At a high school assembly, Pascal’s popular teacher, Mr Ben, gives a presentation on student technology use, begging the kids to stop making obsessive fancams dedicated to him. He’s confused by all the new lingo – “You’re in your assembly era,” “You’re father,” “mid” – means, although he comes around after his girlfriend and fellow teacher (a cameoing Sarah Paulson) shows up towards the end and embraces it. SNL never comes off more desperate than when it attempts to ape modern-day online-speak, although there have been worse offenders than this example (see: the hospital sketch from Elon Musk’s episode of two seasons past).

A commercial for Wing Pit promotes a Super Bowl Sunday deal that grows more and more extravagant, disgusting and destructive, culminating with “The Chick-nobyl: 5,000 wings, 10,000 beaks, a full palette of hot sauce, airdropped ranch, two of the sickest, saddest celery sticks you’ve ever seen, all pumped into your party via cement shoot.” By the end of it, we’re in full-blown horror movie territory. Fast, weird and funny, this is one of the best sketches they’ve done this season.

We’re then on to Weekend Update, where Michael Che invites on Punxsutawney Phil (Michael Longfellow in a full-body groundhog costume) to talk about the next six weeks of winter. Phil seems down about his place in the world these days: “A weather-predicting groundhog in the year 2023? I’m useless. I’m like a condom in Nick Cannon’s wallet.” His depression takes an existential bent, with him contemplating environmental disaster and the concept of time, in between offering Che a “bump”, vaping and defending his infidelity (“I’m not a bad groundhog,” he says, “I just like good beaver”).

Later, British rappers Milly Pounds (James Austin Johnson) and Shirty (Devon Walker) come on and drop some confusing bars about the Royal family. The audience is noticeably dead for the segment, probably because they, like most of the viewers on this side of the pond, simply aren’t familiar enough with British rap to get what the joke is (count me as one such viewer).

Then, Pascal dons drag to play a feisty Latina mother meeting her son’s (Marcello Hernandez) new girlfriend (Chloe Fineman) for the first time. She’s very possessive and disapproving, until the girl offers to say grace, at which point she completely turns around on her.
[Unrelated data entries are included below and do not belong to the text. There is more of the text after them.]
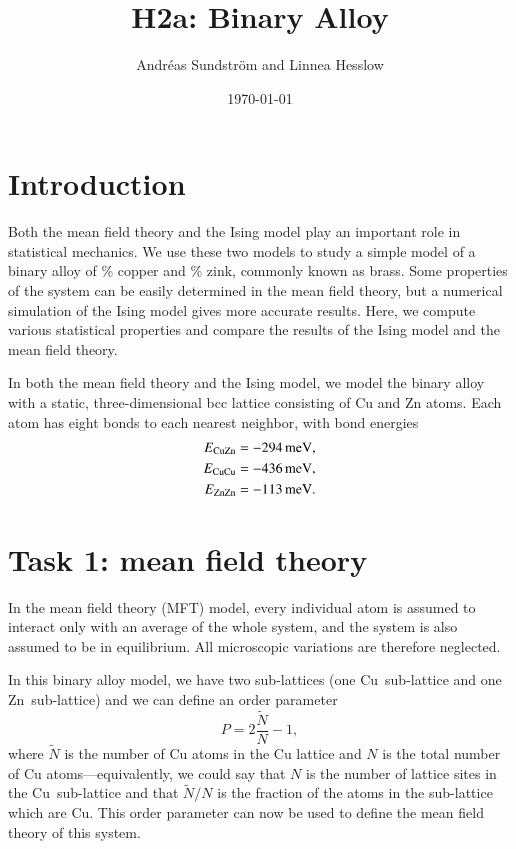 
\usepackage{units}
\usepackage{physics}

\newcommand{\ee}{\mathrm{e}}
\newcommand{\ii}{\mathrm{i}}
\newcommand{\kB}{k_\mathrm{B}}
\newcommand{\MFT}{\text{MFT}}

\title{H2a: Binary Alloy}
\author{Andr\'eas Sundstr\"om and Linnea Hesslow}
\date{\today}





\section*{Introduction}
Both the mean field theory and the Ising model play an important role in statistical mechanics. We use these two models to study a simple model of a binary alloy of \unit[50]{\%} copper and \unit[50]{\%} zink, commonly known as brass. Some properties of the system can be easily determined in the mean field theory, but a numerical simulation of the Ising model gives more accurate results. Here, we compute various statistical properties and compare the results of the Ising model and the mean field theory.


In both the mean field theory and the Ising model, we model the binary alloy with a static, three-dimensional  bcc lattice  consisting of Cu and Zn atoms. Each atom has eight bonds to each nearest neighbor, with bond energies
\begin{equation}
\begin{aligned}
E_{\rm CuZn} &= \unit[-294]{meV}, \\
E_{\rm CuCu} &= \unit[-436]{meV}, \\
E_{\rm ZnZn} &= \unit[-113]{meV}.
\end{aligned}
\label{eq:energies}
\end{equation}

\section*{Task 1: mean field theory}
In the mean field theory (MFT) model, every individual atom is assumed
to interact only with an average of the whole system, and the system
is also assumed to be in equilibrium. All microscopic
variations are therefore neglected.

In this binary alloy model, we have two sub-lattices (one
Cu~sub-lattice and one Zn~sub-lattice) and we can define an order
parameter
\begin{equation}
P=2\frac{\tilde{N}}{N}-1,
\end{equation}
where $\tilde{N}$ is the number of Cu atoms in the Cu lattice and $N$
is the total number of Cu atoms---equivalently, we could say that $N$
is the number of lattice sites in the Cu~sub-lattice and that
$\tilde{N}/N$ is the fraction of the atoms in the sub-lattice which
are Cu. This order parameter can now be used to define the mean field
theory of this system.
The corny, culture-class humor here is indistinguishable from what you’d find in any primetime sitcom, but Pascal’s energy is infectious.

A group of female friends out for dinner at an Italian restaurant are charmed by the flirty waiters, except for Sarah Sherman’s diner, who the staff passive-aggressively puts down in increasingly cruel ways (going so far as to mistake her for The Babadook). It’s humorous throughout – especially Sherman’s offended reactions – although it loses the thread in its back-half.
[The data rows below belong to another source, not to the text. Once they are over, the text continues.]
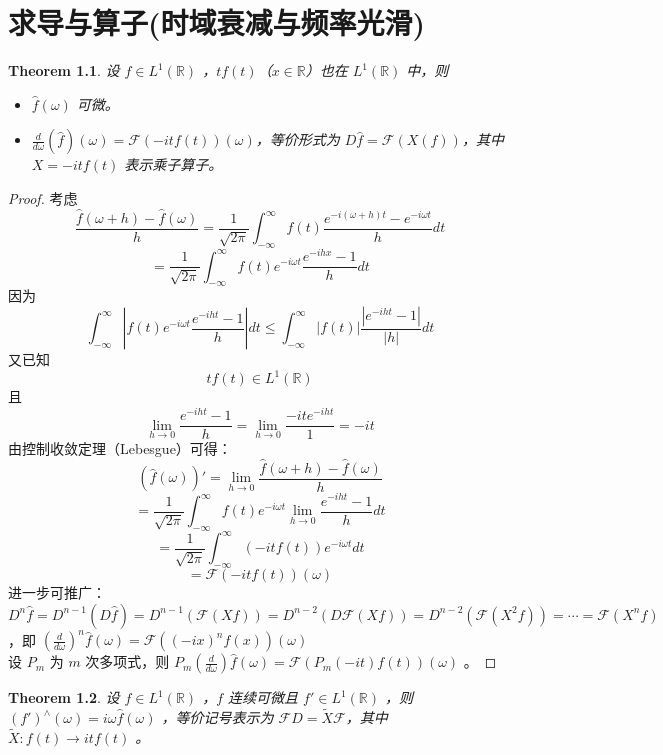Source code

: \documentclass[linespread=1.5,openany]{book}%
\theoremstyle{plain}
\newtheorem{theorem}{Theorem}
\begin{document}
{			\chapter{求导与算子(时域衰减与频率光滑)}
			{
				\begin{theorem}
					设 \(f \in L^1(\mathbb{R})\) ，\(tf(t)\)（\(x\in\mathbb{R}\)）也在 \(L^1(\mathbb{R})\) 中，则
					\begin{itemize}
						\item[(i)] \(\hat{f}(\omega)\) 可微。
						\item[(ii)] \(\frac{d}{d\omega}(\hat{f})(\omega)=\mathcal{F}(-itf(t))(\omega)\)，等价形式为 \(D\hat{f}=\mathcal{F}(X(f))\)，其中 \(X = -itf(t)\) 表示乘子算子。
					\end{itemize}
				\end{theorem}
				
				\begin{proof}
					考虑 \[\frac{\hat{f}(\omega + h)-\hat{f}(\omega)}{h}=\frac{1}{\sqrt{2\pi}}\int_{-\infty}^{\infty}f(t)\frac{e^{-i(\omega + h)t}-e^{-i\omega t}}{h}dt\]
					\[=\frac{1}{\sqrt{2\pi}}\int_{-\infty}^{\infty}f(t)e^{-i\omega t}\frac{e^{-ihx}-1}{h}dt\]
					因为 \[\int_{-\infty}^{\infty}|f(t)e^{-i\omega t}\frac{e^{-iht}-1}{h}|dt\leq\int_{-\infty}^{\infty}|f(t)|\frac{|e^{-iht}-1|}{|h|}dt\] 又已知 \[tf(t)\in L^1(\mathbb{R})\] 且 \[\lim_{h \to 0}\frac{e^{-iht}-1}{h}=\lim_{h \to 0}\frac{-it e^{-iht}}{1}=-it\] 
					由控制收敛定理（Lebesgue）可得：
					\[
					(\hat{f}(\omega))'=\lim_{h \to 0}\frac{\hat{f}(\omega + h)-\hat{f}(\omega)}{h}\]
					\[=\frac{1}{\sqrt{2\pi}}\int_{-\infty}^{\infty}f(t)e^{-i\omega t}\lim_{h \to 0}\frac{e^{-iht}-1}{h}dt\]
					\[=\frac{1}{\sqrt{2\pi}}\int_{-\infty}^{\infty}(-itf(t))e^{-i\omega t}dt\]
					\[=\mathcal{F}(-itf(t))(\omega)
					\]进一步可推广：\[D^n\hat{f}=D^{n - 1}(D\hat{f})=D^{n - 1}(\mathcal{F}(Xf))=D^{n - 2}(D\mathcal{F}(Xf))=D^{n - 2}(\mathcal{F}(X^2f))=\cdots=\mathcal{F}(X^nf)\] ，即 \((\frac{d}{d\omega})^n\hat{f}(\omega)=\mathcal{F}((-ix)^nf(x))(\omega)\) \\
					设 \(P_m\) 为 \(m\) 次多项式，则 \(P_m(\frac{d}{d\omega})\hat{f}(\omega)=\mathcal{F}(P_m(-it)f(t))(\omega)\) 。
				\end{proof}
				\begin{theorem}
					设 \(f \in L^1(\mathbb{R})\) ，\(f\) 连续可微且 \(f'\in L^1(\mathbb{R})\) ，则 \((f')^{\wedge}(\omega)=i\omega\hat{f}(\omega)\) ，等价记号表示为 \(\mathcal{F}D=\tilde{X}\mathcal{F}\)，其中 \(\tilde{X}:f(t)\to itf(t)\) 。
				\end{theorem}
				
}}
\end{document}
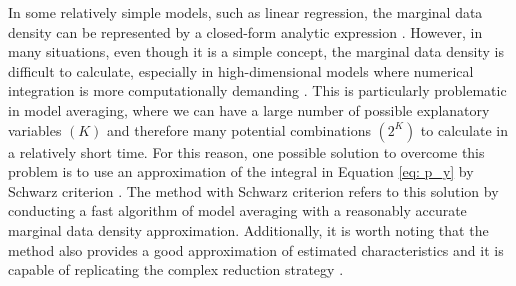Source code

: In some relatively simple models, such as linear regression, the marginal
data density can be represented by a closed-form analytic
expression \citep[][]{zellner1971, fernandezleysteel2001b, koop2003}.
However, in many situations, even though it is a simple concept,
the marginal data density is difficult to calculate, especially
in high-dimensional models where numerical integration is more
computationally demanding
\citep[see][]{Newton_Raftery_1994, gelman2013bayesian, Pajor2017}.
This is particularly problematic in model averaging, where we
can have a large number of possible explanatory variables $(K)$
and therefore many potential combinations $(2^K)$ to calculate
in a relatively short time. For this reason, one possible
solution to overcome this problem is to use an approximation
of the integral in Equation \ref{eq: p_y} by Schwarz criterion
\citep{Schwarz_1978}. The  method with Schwarz
criterion refers to this solution by conducting a fast algorithm
of model averaging with a reasonably accurate marginal data
density approximation. Additionally, it is worth noting that
the  method also provides a good approximation of
estimated characteristics  and it is capable of replicating
the complex reduction strategy \citep{Kufel_jae_2020}.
Things close out on a dinner party that repurposes the set from the previous sketch. A birthday girl’s difficult sister (Ego Nwodim) mistakes a friend’s politeness for sexual interest, while making a mess of their table trying to saw through her “well, well, well done” steak. Things go off the rails almost immediately, with everyone breaking and talking over one another. Fair play to Nwodim, she is very funny, but it’s all so messy as to be impossible to follow.

This episode was all over the place, with many of the individual sketches being uneven within themselves. But it hit some high notes – the game show sketch and hot wings commercial – and Pascal proved himself a very entertaining and likeable host. He’s someone the show would do well to bring back, and with the right material, he could go on to become a returning favorite.